Source texts of formatted documents:
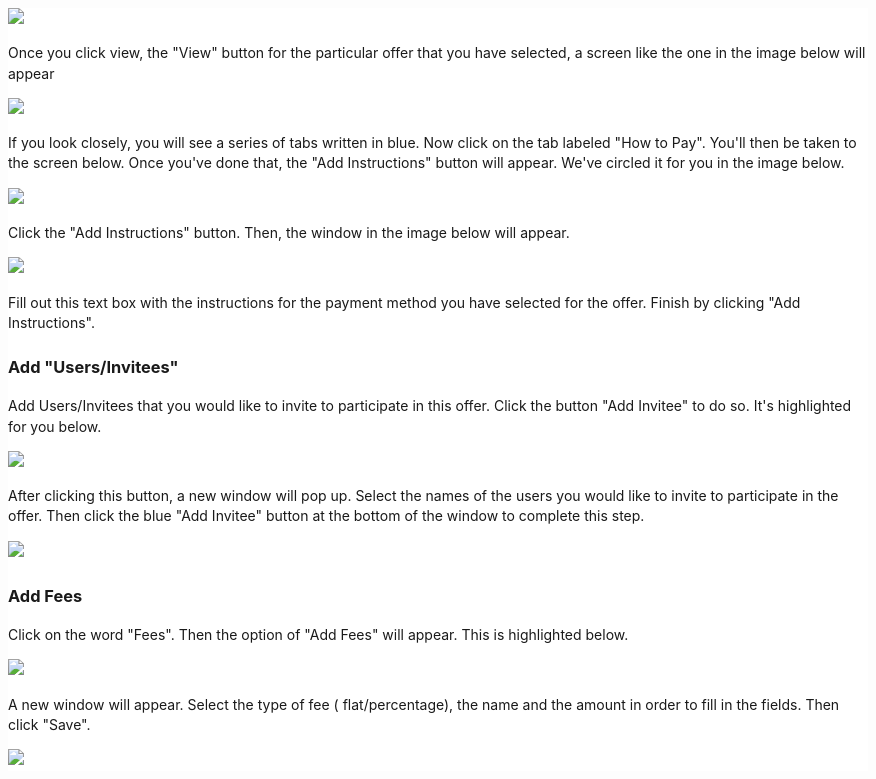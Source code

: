 ![](https://slabstatic.com/prod/uploads/55j7qjmx/posts/images/XdlMH_sL1eRUltgLhZZda-dJ.png)



Once you click view, the &quot;View&quot; button for the particular offer that you have selected, a screen like the one in the image below will appear

![](https://slabstatic.com/prod/uploads/55j7qjmx/posts/images/2glunmQSlxon1Taeyj0v4Lwe.png)



If you look closely, you will see a series of tabs written in blue. Now click on the tab labeled &quot;How to Pay&quot;. You&#39;ll then be taken to the screen below. Once you&#39;ve done that, the &quot;Add Instructions&quot; button will appear. We&#39;ve circled it for you in the image below.

![](https://slabstatic.com/prod/uploads/55j7qjmx/posts/images/h1rbAl6kXd6CVHba53b5Onlh.png)



Click the &quot;Add Instructions&quot; button. Then, the window in the image below will appear.

![](https://slabstatic.com/prod/uploads/55j7qjmx/posts/images/D8FV6fF63jT0XuLax3MknUD3.png)



Fill out this text box with the instructions for the payment method you have selected for the offer. Finish by clicking &quot;Add Instructions&quot;.



### Add &quot;Users/Invitees&quot;

Add Users/Invitees that you would like to invite to participate in this offer. Click the button &quot;Add Invitee&quot; to do so. It&#39;s highlighted for you below.

![](https://slabstatic.com/prod/uploads/55j7qjmx/posts/images/TuuVrG1u_khTwvYMcbAjOiWb.png)



After clicking this button, a new window will pop up. Select the names of the users you would like to invite to participate in the offer. Then click the blue &quot;Add Invitee&quot; button at the bottom of the window to complete this step.

![](https://slabstatic.com/prod/uploads/55j7qjmx/posts/images/bpZLmAC_4PblIw298TE6k12M.png)



### Add Fees

Click on the word &quot;Fees&quot;. Then the option of &quot;Add Fees&quot; will appear. This is highlighted below.

![](https://slabstatic.com/prod/uploads/55j7qjmx/posts/images/iTxG3Fgmnguw7bCS9PqE4D9d.png)

A new window will appear. Select the type of fee ( flat/percentage), the name and the amount in order to fill in the fields. Then click &quot;Save&quot;.

![](https://slabstatic.com/prod/uploads/55j7qjmx/posts/images/hRnMkQJ3gwdZqEzHt6rlagKG.png)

Directions for this task: Set down, unchanged, only those lines above that fall between the line with "Fill out this" and the line with "### Add &quot;Users/Invitees&quot;", the two end lines included.

Solution to this exercise:
Fill out this text box with the instructions for the payment method you have selected for the offer. Finish by clicking &quot;Add Instructions&quot;.



### Add &quot;Users/Invitees&quot;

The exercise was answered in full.